- _Exercise brief_
Every line of the material below that holds the string "github" should be copied.
++++++++
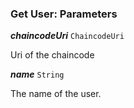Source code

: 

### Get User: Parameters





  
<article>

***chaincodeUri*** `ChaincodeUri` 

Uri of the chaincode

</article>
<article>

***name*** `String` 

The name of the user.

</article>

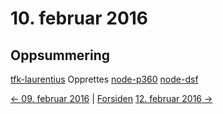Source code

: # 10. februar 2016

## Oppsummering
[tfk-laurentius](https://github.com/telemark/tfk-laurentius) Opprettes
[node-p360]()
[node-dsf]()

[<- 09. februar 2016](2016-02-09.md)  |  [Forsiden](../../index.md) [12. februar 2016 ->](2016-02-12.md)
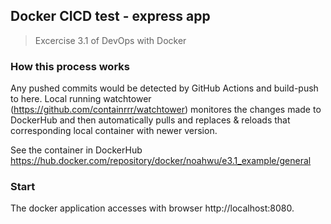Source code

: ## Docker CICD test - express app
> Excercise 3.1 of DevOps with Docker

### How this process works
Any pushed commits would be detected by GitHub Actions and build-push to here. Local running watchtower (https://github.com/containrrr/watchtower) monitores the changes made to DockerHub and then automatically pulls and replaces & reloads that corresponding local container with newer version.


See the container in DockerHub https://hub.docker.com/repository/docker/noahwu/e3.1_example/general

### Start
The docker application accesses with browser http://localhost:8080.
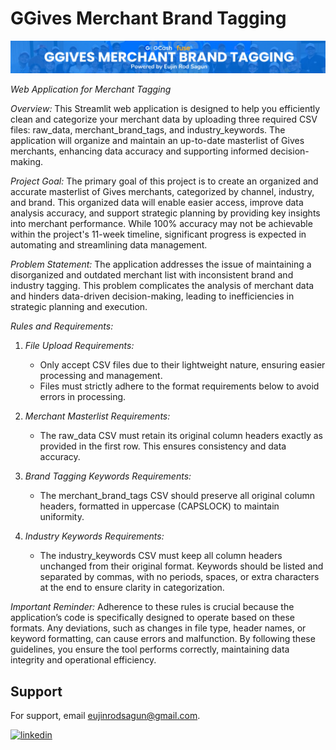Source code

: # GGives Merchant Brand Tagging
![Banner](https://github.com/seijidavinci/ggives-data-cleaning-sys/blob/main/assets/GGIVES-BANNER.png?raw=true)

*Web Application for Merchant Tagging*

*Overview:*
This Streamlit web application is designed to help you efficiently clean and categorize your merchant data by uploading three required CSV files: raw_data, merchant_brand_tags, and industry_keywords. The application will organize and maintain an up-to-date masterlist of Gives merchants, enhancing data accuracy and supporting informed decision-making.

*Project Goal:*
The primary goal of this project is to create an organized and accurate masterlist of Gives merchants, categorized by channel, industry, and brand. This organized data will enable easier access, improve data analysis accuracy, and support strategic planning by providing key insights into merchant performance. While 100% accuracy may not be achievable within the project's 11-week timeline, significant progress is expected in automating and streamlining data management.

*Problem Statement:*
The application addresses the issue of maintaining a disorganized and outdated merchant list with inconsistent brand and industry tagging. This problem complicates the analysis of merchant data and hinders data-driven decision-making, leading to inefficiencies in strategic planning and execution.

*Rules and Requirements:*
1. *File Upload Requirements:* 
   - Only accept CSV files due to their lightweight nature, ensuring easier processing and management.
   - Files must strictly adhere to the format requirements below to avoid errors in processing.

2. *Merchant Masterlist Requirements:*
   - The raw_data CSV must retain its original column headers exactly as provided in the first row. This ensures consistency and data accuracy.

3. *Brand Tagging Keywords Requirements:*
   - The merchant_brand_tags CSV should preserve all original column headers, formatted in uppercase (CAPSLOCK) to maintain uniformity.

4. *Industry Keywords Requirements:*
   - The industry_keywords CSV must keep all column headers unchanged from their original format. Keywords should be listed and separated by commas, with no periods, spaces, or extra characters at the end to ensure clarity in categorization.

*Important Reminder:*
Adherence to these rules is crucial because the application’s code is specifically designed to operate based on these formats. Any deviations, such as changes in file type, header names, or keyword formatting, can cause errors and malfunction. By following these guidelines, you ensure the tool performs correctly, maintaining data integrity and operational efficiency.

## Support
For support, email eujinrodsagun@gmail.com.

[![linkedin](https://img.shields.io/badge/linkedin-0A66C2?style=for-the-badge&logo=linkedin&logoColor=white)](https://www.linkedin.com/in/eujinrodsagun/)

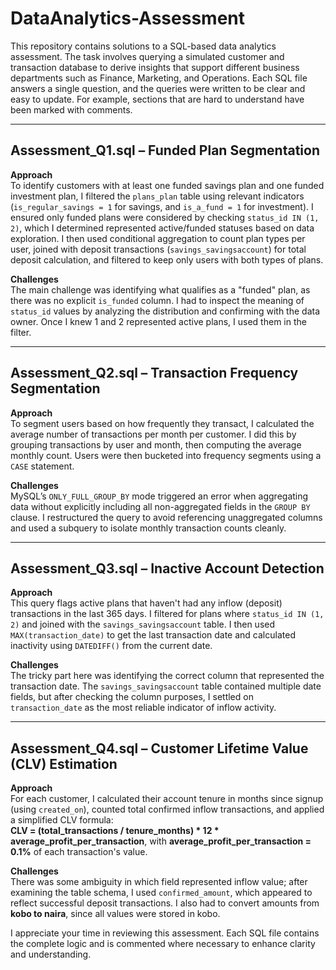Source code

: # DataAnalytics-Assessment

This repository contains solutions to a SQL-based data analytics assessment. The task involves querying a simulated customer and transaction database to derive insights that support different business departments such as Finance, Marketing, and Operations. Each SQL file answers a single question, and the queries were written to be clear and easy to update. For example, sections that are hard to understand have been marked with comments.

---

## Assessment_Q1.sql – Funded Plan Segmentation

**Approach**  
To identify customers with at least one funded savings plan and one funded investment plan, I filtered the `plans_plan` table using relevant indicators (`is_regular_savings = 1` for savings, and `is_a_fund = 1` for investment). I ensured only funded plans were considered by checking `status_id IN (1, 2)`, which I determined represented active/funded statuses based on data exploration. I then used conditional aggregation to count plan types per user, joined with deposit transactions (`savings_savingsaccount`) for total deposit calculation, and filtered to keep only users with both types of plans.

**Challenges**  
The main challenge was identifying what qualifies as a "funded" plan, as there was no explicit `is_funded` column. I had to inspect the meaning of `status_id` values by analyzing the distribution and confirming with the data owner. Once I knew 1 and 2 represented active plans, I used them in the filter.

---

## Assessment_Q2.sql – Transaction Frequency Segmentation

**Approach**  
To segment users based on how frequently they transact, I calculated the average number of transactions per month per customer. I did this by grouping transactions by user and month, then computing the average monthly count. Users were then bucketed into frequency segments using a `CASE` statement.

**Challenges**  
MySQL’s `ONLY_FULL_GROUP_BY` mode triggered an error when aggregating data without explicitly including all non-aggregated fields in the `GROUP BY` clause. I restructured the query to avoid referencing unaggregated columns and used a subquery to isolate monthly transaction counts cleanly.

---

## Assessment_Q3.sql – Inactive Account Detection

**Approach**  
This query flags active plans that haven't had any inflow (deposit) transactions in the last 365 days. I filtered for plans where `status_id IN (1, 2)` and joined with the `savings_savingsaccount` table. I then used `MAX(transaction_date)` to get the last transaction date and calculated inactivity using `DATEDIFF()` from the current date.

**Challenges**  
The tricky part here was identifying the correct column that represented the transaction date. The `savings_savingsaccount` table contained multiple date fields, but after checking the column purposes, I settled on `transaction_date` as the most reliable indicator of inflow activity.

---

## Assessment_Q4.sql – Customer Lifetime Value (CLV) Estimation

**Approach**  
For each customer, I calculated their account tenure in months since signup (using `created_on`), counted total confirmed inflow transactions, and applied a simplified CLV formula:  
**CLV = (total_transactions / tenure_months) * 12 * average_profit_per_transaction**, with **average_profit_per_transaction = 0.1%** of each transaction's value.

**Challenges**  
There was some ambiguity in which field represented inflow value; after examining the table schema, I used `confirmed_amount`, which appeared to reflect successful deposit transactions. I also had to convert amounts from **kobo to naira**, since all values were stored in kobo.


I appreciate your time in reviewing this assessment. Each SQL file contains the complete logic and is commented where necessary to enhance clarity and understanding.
++++++++
- _Result_
[tfk-laurentius](https://github.com/telemark/tfk-laurentius) Opprettes
Any pushed commits would be detected by GitHub Actions and build-push to here. Local running watchtower (https://github.com/containrrr/watchtower) monitores the changes made to DockerHub and then automatically pulls and replaces & reloads that corresponding local container with newer version.
![Banner](https://github.com/seijidavinci/ggives-data-cleaning-sys/blob/main/assets/GGIVES-BANNER.png?raw=true)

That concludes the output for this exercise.